Using the data beneath this instruction, retype only the lines from the one that contains "it for teaching?" down to the one that contains "A somewhat related", both included, exactly as they appear.

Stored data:
========

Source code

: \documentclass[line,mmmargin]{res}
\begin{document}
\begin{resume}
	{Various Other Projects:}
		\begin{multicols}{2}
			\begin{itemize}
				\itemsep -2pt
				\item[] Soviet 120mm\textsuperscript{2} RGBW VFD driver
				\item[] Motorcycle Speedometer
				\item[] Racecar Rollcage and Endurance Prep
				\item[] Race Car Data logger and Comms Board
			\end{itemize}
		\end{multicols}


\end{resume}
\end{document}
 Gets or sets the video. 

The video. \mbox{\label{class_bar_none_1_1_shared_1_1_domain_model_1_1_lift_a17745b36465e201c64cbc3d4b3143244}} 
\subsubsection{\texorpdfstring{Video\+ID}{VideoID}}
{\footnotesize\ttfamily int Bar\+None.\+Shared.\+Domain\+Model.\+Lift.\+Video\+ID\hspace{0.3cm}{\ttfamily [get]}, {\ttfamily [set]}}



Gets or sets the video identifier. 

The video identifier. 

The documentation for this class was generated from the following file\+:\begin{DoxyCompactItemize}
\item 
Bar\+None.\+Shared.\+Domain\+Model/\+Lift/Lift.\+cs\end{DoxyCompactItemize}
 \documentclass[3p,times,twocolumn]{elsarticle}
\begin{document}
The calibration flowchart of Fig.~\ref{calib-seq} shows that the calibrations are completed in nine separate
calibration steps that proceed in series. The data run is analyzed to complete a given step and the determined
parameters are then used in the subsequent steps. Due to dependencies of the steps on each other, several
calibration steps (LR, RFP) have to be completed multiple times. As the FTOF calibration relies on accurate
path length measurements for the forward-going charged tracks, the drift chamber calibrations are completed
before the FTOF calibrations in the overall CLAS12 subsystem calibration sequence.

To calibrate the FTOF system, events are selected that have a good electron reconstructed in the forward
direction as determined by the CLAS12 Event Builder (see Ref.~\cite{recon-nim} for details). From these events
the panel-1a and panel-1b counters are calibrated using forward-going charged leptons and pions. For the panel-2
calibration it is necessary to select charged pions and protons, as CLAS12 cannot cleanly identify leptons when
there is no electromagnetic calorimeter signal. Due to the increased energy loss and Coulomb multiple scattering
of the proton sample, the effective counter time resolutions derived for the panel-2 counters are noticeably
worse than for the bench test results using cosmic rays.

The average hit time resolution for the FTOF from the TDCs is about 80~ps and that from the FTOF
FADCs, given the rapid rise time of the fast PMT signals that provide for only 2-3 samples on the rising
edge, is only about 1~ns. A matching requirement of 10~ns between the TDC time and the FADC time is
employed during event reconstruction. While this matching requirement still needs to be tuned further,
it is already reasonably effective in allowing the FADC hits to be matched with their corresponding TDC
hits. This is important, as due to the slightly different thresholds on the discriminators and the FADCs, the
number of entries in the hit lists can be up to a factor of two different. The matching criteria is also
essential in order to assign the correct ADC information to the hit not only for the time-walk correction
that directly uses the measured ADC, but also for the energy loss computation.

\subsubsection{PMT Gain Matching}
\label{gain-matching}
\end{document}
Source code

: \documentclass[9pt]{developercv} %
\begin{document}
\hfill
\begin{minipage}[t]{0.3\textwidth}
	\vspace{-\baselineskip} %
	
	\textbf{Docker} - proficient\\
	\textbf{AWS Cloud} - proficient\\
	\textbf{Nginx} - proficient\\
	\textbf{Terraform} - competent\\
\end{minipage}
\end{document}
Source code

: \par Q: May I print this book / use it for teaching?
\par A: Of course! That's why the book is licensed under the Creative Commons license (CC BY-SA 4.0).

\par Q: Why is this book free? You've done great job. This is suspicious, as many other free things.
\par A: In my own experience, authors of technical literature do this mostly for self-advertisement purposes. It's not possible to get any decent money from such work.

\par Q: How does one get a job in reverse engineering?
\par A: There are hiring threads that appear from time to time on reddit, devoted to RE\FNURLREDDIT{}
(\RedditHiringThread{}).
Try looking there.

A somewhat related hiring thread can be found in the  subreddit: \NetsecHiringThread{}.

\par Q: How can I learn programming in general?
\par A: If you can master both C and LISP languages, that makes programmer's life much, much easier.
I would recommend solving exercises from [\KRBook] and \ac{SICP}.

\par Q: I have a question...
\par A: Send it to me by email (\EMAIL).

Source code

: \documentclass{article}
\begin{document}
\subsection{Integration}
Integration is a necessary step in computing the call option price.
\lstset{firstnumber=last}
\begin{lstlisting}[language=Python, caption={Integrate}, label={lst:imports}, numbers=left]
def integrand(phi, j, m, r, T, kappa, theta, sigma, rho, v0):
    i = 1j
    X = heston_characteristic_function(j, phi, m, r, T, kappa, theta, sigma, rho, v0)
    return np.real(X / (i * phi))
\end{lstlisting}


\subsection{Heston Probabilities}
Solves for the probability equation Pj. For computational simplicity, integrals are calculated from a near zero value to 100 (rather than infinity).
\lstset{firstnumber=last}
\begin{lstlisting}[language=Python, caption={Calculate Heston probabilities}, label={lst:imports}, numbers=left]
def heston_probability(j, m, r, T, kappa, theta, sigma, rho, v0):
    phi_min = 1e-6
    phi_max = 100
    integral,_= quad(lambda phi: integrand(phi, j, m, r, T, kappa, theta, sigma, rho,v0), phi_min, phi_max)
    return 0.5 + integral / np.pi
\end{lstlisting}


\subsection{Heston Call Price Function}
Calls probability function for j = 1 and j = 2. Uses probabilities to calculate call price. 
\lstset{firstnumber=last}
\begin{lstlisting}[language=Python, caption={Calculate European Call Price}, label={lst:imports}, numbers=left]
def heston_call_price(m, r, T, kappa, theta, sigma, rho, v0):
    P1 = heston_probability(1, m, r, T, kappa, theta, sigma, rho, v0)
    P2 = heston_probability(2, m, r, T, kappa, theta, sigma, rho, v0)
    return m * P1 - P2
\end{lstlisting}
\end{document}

========

## Solution to this exercise
: \par Q: May I print this book / use it for teaching?
\par A: Of course! That's why the book is licensed under the Creative Commons license (CC BY-SA 4.0).

\par Q: Why is this book free? You've done great job. This is suspicious, as many other free things.
\par A: In my own experience, authors of technical literature do this mostly for self-advertisement purposes. It's not possible to get any decent money from such work.

\par Q: How does one get a job in reverse engineering?
\par A: There are hiring threads that appear from time to time on reddit, devoted to RE\FNURLREDDIT{}
(\RedditHiringThread{}).
Try looking there.

A somewhat related hiring thread can be found in the  subreddit: \NetsecHiringThread{}.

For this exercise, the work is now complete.